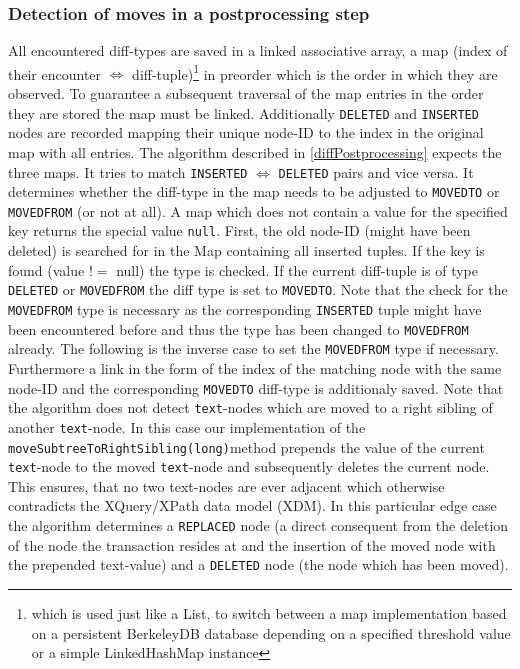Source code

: \subsubsection{Detection of moves in a postprocessing step} All encountered diff-types are saved in a linked associative array, a map (index of their encounter $\Leftrightarrow$ diff-tuple)\footnote{which is used just like a List, to switch between a map implementation based on a persistent BerkeleyDB database depending on a specified threshold value or a simple LinkedHashMap instance} in preorder which is the order in which they are observed. To guarantee a subsequent traversal of the map entries in the order they are stored the map must be linked. Additionally \texttt{DELETED} and \texttt{INSERTED} nodes are recorded mapping their unique node-ID to the index in the original map with all entries. The algorithm described in \ref{diffPostprocessing} expects the three maps. It tries to match \texttt{INSERTED} $\Leftrightarrow$ \texttt{DELETED} pairs and vice versa. It determines whether the diff-type in the map needs to be adjusted to \texttt{MOVEDTO} or \texttt{MOVEDFROM} (or not at all). A map which does not contain a value for the specified key returns the special value \texttt{null}. First, the old node-ID (might have been deleted) is searched for in the Map containing all inserted tuples. If the key is found (value $!=$ null) the type is checked. If the current diff-tuple is of type \texttt{DELETED} or \texttt{MOVEDFROM} the diff type is set to \texttt{MOVEDTO}. Note that the check for the \texttt{MOVEDFROM} type is necessary as the corresponding \texttt{INSERTED} tuple might have been encountered before and thus the type has been changed to \texttt{MOVEDFROM} already. The following is the inverse case to set the \texttt{MOVEDFROM} type if necessary. Furthermore a link in the form of the index of the matching node with the same node-ID and the corresponding \texttt{MOVEDTO} diff-type is additionaly saved. Note that the algorithm does not detect \texttt{text}-nodes which are moved to a right sibling of another \texttt{text}-node. In this case our implementation of the \texttt{moveSubtreeToRightSibling(long)}\-method prepends the value of the current \texttt{text}-node to the moved \texttt{text}-node and subsequently deletes the current node. This ensures, that no two text-nodes are ever adjacent which otherwise contradicts the XQuery/XPath data model (XDM). In this particular edge case the algorithm determines a \texttt{REPLACED} node (a direct consequent from the deletion of the node the transaction resides at and the insertion of the moved node with the prepended text-value) and a \texttt{DELETED} node (the node which has been moved).

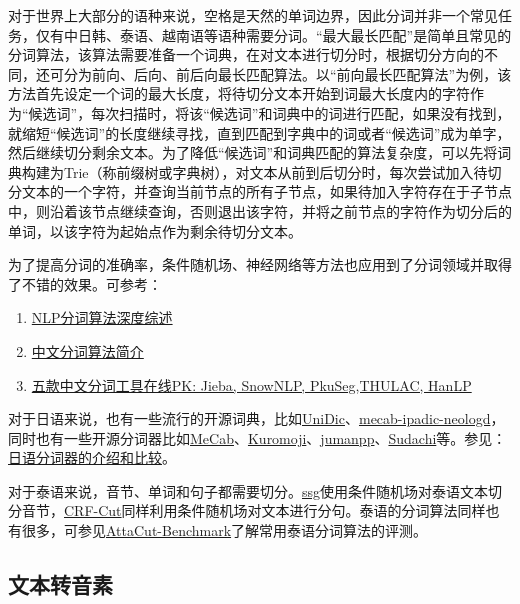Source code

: \documentclass[cn,10pt,math=newtx,citestyle=gb7714-2015,bibstyle=gb7714-2015]{elegantbook}
\begin{document}
对于世界上大部分的语种来说，空格是天然的单词边界，因此分词并非一个常见任务，仅有中日韩、泰语、越南语等语种需要分词。“最大最长匹配”是简单且常见的分词算法，该算法需要准备一个词典，在对文本进行切分时，根据切分方向的不同，还可分为前向、后向、前后向最长匹配算法。以“前向最长匹配算法”为例，该方法首先设定一个词的最大长度，将待切分文本开始到词最大长度内的字符作为“候选词”，每次扫描时，将该“候选词”和词典中的词进行匹配，如果没有找到，就缩短“候选词”的长度继续寻找，直到匹配到字典中的词或者“候选词”成为单字，然后继续切分剩余文本。为了降低“候选词”和词典匹配的算法复杂度，可以先将词典构建为Trie（称前缀树或字典树），对文本从前到后切分时，每次尝试加入待切分文本的一个字符，并查询当前节点的所有子节点，如果待加入字符存在于子节点中，则沿着该节点继续查询，否则退出该字符，并将之前节点的字符作为切分后的单词，以该字符为起始点作为剩余待切分文本。

为了提高分词的准确率，条件随机场、神经网络等方法也应用到了分词领域并取得了不错的效果。可参考：

\begin{enumerate}
  \item \href{https://zhuanlan.zhihu.com/p/50444885}{NLP分词算法深度综述}
  \item \href{https://zhuanlan.zhihu.com/p/33261835}{中文分词算法简介}
  \item \href{https://zhuanlan.zhihu.com/p/64409753}{五款中文分词工具在线PK: Jieba, SnowNLP, PkuSeg,THULAC, HanLP}
\end{enumerate}

对于日语来说，也有一些流行的开源词典，比如\href{https://unidic.ninjal.ac.jp/}{UniDic}、\href{https://github.com/neologd/mecab-ipadic-neologd}{mecab-ipadic-neologd}，同时也有一些开源分词器比如\href{https://taku910.github.io/mecab/}{MeCab}、\href{https://www.atilika.org/}{Kuromoji}、\href{https://github.com/ku-nlp/jumanpp}{jumanpp}、\href{https://github.com/WorksApplications/Sudachi}{Sudachi}等。参见：\href{https://www.codercto.com/a/85083.html}{日语分词器的介绍和比较}。

对于泰语来说，音节、单词和句子都需要切分。\href{https://github.com/ponrawee/ssg}{ssg}使用条件随机场对泰语文本切分音节，\href{https://github.com/vistec-AI/crfcut}{CRF-Cut}同样利用条件随机场对文本进行分句。泰语的分词算法同样也有很多，可参见\href{https://pythainlp.github.io/attacut/benchmark.html}{AttaCut-Benchmark}了解常用泰语分词算法的评测。

\subsection{文本转音素}
\end{document}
....................
> _Task objective_:
Reproduce the listing exactly, but omit every picture in it.

> _Solution to this exercise_:
Source code

: \subsubsection{Detection of moves in a postprocessing step} All encountered diff-types are saved in a linked associative array, a map (index of their encounter $\Leftrightarrow$ diff-tuple)\footnote{which is used just like a List, to switch between a map implementation based on a persistent BerkeleyDB database depending on a specified threshold value or a simple LinkedHashMap instance} in preorder which is the order in which they are observed. To guarantee a subsequent traversal of the map entries in the order they are stored the map must be linked. Additionally \texttt{DELETED} and \texttt{INSERTED} nodes are recorded mapping their unique node-ID to the index in the original map with all entries. The algorithm described in \ref{diffPostprocessing} expects the three maps. It tries to match \texttt{INSERTED} $\Leftrightarrow$ \texttt{DELETED} pairs and vice versa. It determines whether the diff-type in the map needs to be adjusted to \texttt{MOVEDTO} or \texttt{MOVEDFROM} (or not at all). A map which does not contain a value for the specified key returns the special value \texttt{null}. First, the old node-ID (might have been deleted) is searched for in the Map containing all inserted tuples. If the key is found (value $!=$ null) the type is checked. If the current diff-tuple is of type \texttt{DELETED} or \texttt{MOVEDFROM} the diff type is set to \texttt{MOVEDTO}. Note that the check for the \texttt{MOVEDFROM} type is necessary as the corresponding \texttt{INSERTED} tuple might have been encountered before and thus the type has been changed to \texttt{MOVEDFROM} already. The following is the inverse case to set the \texttt{MOVEDFROM} type if necessary. Furthermore a link in the form of the index of the matching node with the same node-ID and the corresponding \texttt{MOVEDTO} diff-type is additionaly saved. Note that the algorithm does not detect \texttt{text}-nodes which are moved to a right sibling of another \texttt{text}-node. In this case our implementation of the \texttt{moveSubtreeToRightSibling(long)}\-method prepends the value of the current \texttt{text}-node to the moved \texttt{text}-node and subsequently deletes the current node. This ensures, that no two text-nodes are ever adjacent which otherwise contradicts the XQuery/XPath data model (XDM). In this particular edge case the algorithm determines a \texttt{REPLACED} node (a direct consequent from the deletion of the node the transaction resides at and the insertion of the moved node with the prepended text-value) and a \texttt{DELETED} node (the node which has been moved).

Source code

: \documentclass[cn,10pt,math=newtx,citestyle=gb7714-2015,bibstyle=gb7714-2015]{elegantbook}
\begin{document}
对于世界上大部分的语种来说，空格是天然的单词边界，因此分词并非一个常见任务，仅有中日韩、泰语、越南语等语种需要分词。“最大最长匹配”是简单且常见的分词算法，该算法需要准备一个词典，在对文本进行切分时，根据切分方向的不同，还可分为前向、后向、前后向最长匹配算法。以“前向最长匹配算法”为例，该方法首先设定一个词的最大长度，将待切分文本开始到词最大长度内的字符作为“候选词”，每次扫描时，将该“候选词”和词典中的词进行匹配，如果没有找到，就缩短“候选词”的长度继续寻找，直到匹配到字典中的词或者“候选词”成为单字，然后继续切分剩余文本。为了降低“候选词”和词典匹配的算法复杂度，可以先将词典构建为Trie（称前缀树或字典树），对文本从前到后切分时，每次尝试加入待切分文本的一个字符，并查询当前节点的所有子节点，如果待加入字符存在于子节点中，则沿着该节点继续查询，否则退出该字符，并将之前节点的字符作为切分后的单词，以该字符为起始点作为剩余待切分文本。

为了提高分词的准确率，条件随机场、神经网络等方法也应用到了分词领域并取得了不错的效果。可参考：

\begin{enumerate}
  \item \href{https://zhuanlan.zhihu.com/p/50444885}{NLP分词算法深度综述}
  \item \href{https://zhuanlan.zhihu.com/p/33261835}{中文分词算法简介}
  \item \href{https://zhuanlan.zhihu.com/p/64409753}{五款中文分词工具在线PK: Jieba, SnowNLP, PkuSeg,THULAC, HanLP}
\end{enumerate}

对于日语来说，也有一些流行的开源词典，比如\href{https://unidic.ninjal.ac.jp/}{UniDic}、\href{https://github.com/neologd/mecab-ipadic-neologd}{mecab-ipadic-neologd}，同时也有一些开源分词器比如\href{https://taku910.github.io/mecab/}{MeCab}、\href{https://www.atilika.org/}{Kuromoji}、\href{https://github.com/ku-nlp/jumanpp}{jumanpp}、\href{https://github.com/WorksApplications/Sudachi}{Sudachi}等。参见：\href{https://www.codercto.com/a/85083.html}{日语分词器的介绍和比较}。

对于泰语来说，音节、单词和句子都需要切分。\href{https://github.com/ponrawee/ssg}{ssg}使用条件随机场对泰语文本切分音节，\href{https://github.com/vistec-AI/crfcut}{CRF-Cut}同样利用条件随机场对文本进行分句。泰语的分词算法同样也有很多，可参见\href{https://pythainlp.github.io/attacut/benchmark.html}{AttaCut-Benchmark}了解常用泰语分词算法的评测。

\subsection{文本转音素}
\end{document}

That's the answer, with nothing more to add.